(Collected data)
···
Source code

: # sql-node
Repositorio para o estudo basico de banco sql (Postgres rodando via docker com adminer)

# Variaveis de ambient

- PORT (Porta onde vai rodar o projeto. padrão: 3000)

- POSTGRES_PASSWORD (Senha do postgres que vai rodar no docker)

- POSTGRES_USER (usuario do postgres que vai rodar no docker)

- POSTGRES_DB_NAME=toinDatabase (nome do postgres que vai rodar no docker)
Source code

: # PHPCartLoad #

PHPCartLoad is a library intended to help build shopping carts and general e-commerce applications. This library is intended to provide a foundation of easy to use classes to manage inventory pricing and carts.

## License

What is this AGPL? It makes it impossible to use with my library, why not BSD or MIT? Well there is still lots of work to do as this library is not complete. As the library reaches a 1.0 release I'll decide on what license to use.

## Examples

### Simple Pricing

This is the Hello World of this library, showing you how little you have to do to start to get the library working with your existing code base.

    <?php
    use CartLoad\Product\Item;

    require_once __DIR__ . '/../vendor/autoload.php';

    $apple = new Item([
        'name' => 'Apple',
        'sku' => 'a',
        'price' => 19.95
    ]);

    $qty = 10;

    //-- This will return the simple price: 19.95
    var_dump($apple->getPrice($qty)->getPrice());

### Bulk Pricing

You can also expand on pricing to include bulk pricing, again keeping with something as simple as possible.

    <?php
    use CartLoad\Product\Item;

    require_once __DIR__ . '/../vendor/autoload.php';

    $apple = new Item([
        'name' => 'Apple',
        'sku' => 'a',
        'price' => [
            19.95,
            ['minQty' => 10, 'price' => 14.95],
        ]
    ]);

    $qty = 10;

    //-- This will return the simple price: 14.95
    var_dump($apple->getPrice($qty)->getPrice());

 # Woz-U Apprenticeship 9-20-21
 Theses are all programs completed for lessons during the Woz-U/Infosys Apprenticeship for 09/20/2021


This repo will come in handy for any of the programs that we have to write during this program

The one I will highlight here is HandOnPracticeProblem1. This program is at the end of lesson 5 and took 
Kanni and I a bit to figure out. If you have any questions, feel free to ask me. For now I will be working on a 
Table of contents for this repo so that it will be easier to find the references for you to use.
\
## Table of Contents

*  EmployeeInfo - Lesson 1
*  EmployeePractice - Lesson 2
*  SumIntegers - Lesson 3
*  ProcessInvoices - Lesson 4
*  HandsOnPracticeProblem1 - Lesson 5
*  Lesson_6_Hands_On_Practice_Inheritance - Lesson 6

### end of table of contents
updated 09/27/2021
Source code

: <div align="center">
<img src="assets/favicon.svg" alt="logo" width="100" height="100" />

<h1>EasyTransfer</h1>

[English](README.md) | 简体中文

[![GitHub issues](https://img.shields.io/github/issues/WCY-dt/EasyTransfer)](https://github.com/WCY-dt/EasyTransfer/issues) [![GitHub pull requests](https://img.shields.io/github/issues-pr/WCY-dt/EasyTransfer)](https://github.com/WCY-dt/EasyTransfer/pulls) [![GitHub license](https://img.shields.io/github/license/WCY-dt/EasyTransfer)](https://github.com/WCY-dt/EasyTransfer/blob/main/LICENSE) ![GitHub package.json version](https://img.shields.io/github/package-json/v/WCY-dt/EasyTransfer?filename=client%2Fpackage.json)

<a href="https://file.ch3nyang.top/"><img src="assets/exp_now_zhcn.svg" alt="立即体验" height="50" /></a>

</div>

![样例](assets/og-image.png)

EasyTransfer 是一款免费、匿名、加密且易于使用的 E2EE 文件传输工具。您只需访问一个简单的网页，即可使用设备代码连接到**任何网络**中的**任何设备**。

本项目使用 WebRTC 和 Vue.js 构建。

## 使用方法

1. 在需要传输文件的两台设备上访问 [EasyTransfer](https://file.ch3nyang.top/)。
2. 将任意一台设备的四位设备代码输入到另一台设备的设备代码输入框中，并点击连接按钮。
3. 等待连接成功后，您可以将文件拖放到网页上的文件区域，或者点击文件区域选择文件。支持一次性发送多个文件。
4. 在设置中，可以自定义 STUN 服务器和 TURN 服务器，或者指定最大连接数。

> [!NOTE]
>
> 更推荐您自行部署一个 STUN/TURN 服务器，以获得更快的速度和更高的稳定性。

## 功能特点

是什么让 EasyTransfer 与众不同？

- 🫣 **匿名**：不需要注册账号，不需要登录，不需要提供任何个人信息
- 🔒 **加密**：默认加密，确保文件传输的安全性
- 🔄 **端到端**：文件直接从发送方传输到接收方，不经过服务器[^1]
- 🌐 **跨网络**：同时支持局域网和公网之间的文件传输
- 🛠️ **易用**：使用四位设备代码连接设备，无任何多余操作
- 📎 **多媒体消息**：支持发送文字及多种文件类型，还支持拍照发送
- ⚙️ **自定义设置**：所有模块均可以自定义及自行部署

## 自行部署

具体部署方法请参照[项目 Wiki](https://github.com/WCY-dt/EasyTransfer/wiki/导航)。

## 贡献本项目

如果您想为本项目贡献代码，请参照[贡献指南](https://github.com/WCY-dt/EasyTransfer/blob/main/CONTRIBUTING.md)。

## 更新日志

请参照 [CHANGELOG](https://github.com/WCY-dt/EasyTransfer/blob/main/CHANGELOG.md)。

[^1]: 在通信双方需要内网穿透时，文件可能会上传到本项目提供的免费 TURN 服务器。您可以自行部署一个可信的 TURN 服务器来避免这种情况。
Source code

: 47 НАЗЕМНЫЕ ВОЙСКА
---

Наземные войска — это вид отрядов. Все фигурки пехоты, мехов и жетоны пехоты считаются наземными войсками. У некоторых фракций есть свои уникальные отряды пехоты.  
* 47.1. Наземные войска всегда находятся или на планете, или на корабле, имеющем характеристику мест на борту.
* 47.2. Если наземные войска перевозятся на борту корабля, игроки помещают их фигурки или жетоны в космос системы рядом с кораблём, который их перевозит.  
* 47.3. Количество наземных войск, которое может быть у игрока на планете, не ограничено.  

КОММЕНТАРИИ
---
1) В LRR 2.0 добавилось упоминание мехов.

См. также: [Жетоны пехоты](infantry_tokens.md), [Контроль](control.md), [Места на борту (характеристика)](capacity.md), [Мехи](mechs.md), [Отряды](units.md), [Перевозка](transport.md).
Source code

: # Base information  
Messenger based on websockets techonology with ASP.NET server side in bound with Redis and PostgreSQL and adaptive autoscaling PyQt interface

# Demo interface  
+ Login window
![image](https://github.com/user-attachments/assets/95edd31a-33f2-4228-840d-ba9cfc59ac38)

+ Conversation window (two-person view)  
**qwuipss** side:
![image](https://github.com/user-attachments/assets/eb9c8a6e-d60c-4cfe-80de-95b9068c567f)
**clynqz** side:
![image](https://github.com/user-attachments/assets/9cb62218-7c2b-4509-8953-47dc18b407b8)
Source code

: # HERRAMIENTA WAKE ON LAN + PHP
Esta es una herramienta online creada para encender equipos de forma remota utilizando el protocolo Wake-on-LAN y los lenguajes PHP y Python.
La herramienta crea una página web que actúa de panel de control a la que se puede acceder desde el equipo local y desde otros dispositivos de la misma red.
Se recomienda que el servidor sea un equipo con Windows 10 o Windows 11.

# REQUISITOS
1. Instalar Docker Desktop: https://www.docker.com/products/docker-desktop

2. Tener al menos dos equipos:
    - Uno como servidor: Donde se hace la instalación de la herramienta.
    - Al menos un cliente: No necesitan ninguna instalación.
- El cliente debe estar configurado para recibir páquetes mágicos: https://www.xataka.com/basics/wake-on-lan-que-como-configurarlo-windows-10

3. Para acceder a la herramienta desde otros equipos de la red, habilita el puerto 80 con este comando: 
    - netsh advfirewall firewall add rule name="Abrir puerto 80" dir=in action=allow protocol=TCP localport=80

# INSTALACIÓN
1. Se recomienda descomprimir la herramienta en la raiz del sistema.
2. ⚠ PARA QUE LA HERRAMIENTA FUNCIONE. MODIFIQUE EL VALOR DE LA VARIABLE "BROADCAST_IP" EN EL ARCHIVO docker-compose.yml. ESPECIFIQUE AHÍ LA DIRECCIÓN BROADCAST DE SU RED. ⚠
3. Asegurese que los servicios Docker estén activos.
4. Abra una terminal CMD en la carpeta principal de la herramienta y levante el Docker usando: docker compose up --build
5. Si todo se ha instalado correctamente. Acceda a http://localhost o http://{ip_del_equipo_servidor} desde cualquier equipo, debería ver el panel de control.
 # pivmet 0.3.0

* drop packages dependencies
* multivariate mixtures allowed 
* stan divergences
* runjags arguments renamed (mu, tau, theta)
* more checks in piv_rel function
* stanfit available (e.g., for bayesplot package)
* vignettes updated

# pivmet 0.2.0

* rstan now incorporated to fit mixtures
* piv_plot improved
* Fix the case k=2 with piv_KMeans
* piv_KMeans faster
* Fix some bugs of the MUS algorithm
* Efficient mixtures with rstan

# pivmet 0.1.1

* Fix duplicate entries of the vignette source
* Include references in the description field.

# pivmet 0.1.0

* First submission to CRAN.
···
### Task details
What you write should match, character for character, the lines from the one with "multivariate mixtures allowed" to the end of the data, both included.

### Completed task
* multivariate mixtures allowed 
* stan divergences
* runjags arguments renamed (mu, tau, theta)
* more checks in piv_rel function
* stanfit available (e.g., for bayesplot package)
* vignettes updated

# pivmet 0.2.0

* rstan now incorporated to fit mixtures
* piv_plot improved
* Fix the case k=2 with piv_KMeans
* piv_KMeans faster
* Fix some bugs of the MUS algorithm
* Efficient mixtures with rstan

# pivmet 0.1.1

* Fix duplicate entries of the vignette source
* Include references in the description field.

# pivmet 0.1.0

* First submission to CRAN.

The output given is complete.